With toxic air and rising health crises, Tehran’s suffocating smog exposes the regime’s systemic failures — from burning mazut to censoring pollution data.

Tehran has been ranked as one of the most polluted city in the world, with an air quality index (AQI) of 157 — a level considered hazardous to human health. While independent monitoring platforms publish alarming data, the regime of Ali Khamenei continues to censor air pollution reports, silence journalists, and block access to real-time tracking apps. For millions of residents, every breath has become a silent battle for survival.

A City Choked Under a Toxic Sky

In recent weeks, Tehran’s skyline has turned into a gray haze. The city now follows Delhi, Kuwait City, Lahore, Baghdad, and Tashkent on the global pollution chart.
While government-controlled media remain silent on the causes, independent analysts and environmental experts point to the same conclusion: the pollution crisis is not a natural phenomenon — it is a political one, born of decades of mismanagement and neglect.

Root Causes of Tehran’s Air Pollution

1. Burning Mazut: Poison in the Power Plants

Iran’s power stations continue to burn mazut — a highly sulfurous, low-quality fuel — to compensate for natural gas shortages caused by chronic mismanagement.
Reports by the Department of Environment show that this practice releases vast amounts of fine particulate matter (PM2.5) into the air, making Tehran’s winter skies a toxic blanket of industrial smoke.

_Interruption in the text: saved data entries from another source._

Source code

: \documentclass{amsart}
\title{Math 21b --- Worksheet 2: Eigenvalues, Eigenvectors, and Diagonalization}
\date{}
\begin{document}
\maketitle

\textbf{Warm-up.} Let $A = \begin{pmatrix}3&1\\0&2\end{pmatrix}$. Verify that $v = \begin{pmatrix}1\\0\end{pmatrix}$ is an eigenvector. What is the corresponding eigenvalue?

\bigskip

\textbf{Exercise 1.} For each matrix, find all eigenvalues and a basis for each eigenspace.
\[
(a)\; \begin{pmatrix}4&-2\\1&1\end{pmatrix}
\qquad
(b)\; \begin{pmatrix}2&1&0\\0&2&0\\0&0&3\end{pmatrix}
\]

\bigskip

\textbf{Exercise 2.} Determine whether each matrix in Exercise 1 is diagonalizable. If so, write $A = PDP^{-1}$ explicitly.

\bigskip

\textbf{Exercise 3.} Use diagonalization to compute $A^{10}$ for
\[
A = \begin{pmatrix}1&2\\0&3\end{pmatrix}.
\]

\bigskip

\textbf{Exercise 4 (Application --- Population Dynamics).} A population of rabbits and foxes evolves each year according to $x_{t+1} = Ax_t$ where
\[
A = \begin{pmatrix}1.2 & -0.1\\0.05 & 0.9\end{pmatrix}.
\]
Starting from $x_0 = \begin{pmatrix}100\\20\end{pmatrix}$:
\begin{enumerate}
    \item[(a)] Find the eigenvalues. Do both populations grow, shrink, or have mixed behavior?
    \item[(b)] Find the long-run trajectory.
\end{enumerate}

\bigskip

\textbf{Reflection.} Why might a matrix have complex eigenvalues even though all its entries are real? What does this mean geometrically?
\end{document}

2. Aging Vehicle Fleet and Poor-Quality Fuel

Tehran’s streets are clogged with more than four million outdated vehicles and carburetor-based motorcycles. Instead of renewing the transport fleet or enforcing emissions standards, the regime distributes cheap, low-grade gasoline. The result: a 30% rise in airborne particulates during the month of Aban (October–November).

3. Traffic Mismanagement and Institutional Privilege

Tehran’s traffic-control schemes have repeatedly failed. Exemptions granted to government institutions and security bodies undermine existing regulations. Meanwhile, limited metro capacity forces millions to rely on cars. Each day, millions of liters of fuel are burned inefficiently, turning congestion into an environmental catastrophe.

The Human Toll

The public health consequences are devastating. Hospitals report surging cases of asthma and chronic respiratory disease among children.
According to Tehran University of Medical Sciences, lung cancer rates in the capital are now twice the global average. Thousands die each year from pollution-related causes, yet officials describe these deaths as “natural.”

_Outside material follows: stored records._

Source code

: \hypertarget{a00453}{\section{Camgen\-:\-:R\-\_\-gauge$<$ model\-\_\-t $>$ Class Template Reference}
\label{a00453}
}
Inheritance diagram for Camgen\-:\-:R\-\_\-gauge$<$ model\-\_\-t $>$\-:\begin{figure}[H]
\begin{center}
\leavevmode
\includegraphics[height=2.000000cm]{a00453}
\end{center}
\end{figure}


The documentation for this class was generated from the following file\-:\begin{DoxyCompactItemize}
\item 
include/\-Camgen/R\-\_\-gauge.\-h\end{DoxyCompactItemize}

For families, the crisis is not abstract: children wheeze through the night, schools close intermittently, and outdoor activity becomes dangerous for the elderly and pregnant women.

Censorship Instead of Solutions

Instead of confronting the crisis, the regime tightens information control. Authorities have reportedly blocked access to air-quality apps and filtered VPNs that allow users to view real-time pollution data. Independent journalists who report on environmental issues face harassment or arrest.

This censorship mirrors the regime’s broader strategy: conceal systemic failure behind propaganda and repression, even when the cost is public health.

The Right to Breathe

The suffocating air over Tehran is not an act of nature — it is the direct consequence of a government that sacrifices public welfare to maintain control and cover up incompetence.
Tehran’s residents have a simple, universal demand: the right to breathe clean air and to know the truth about what poisons their children’s lungs.

Until that demand is met, the smog over Tehran will remain both a literal and symbolic expression of life under a regime that has polluted every aspect of society — from the air people breathe to the information they receive.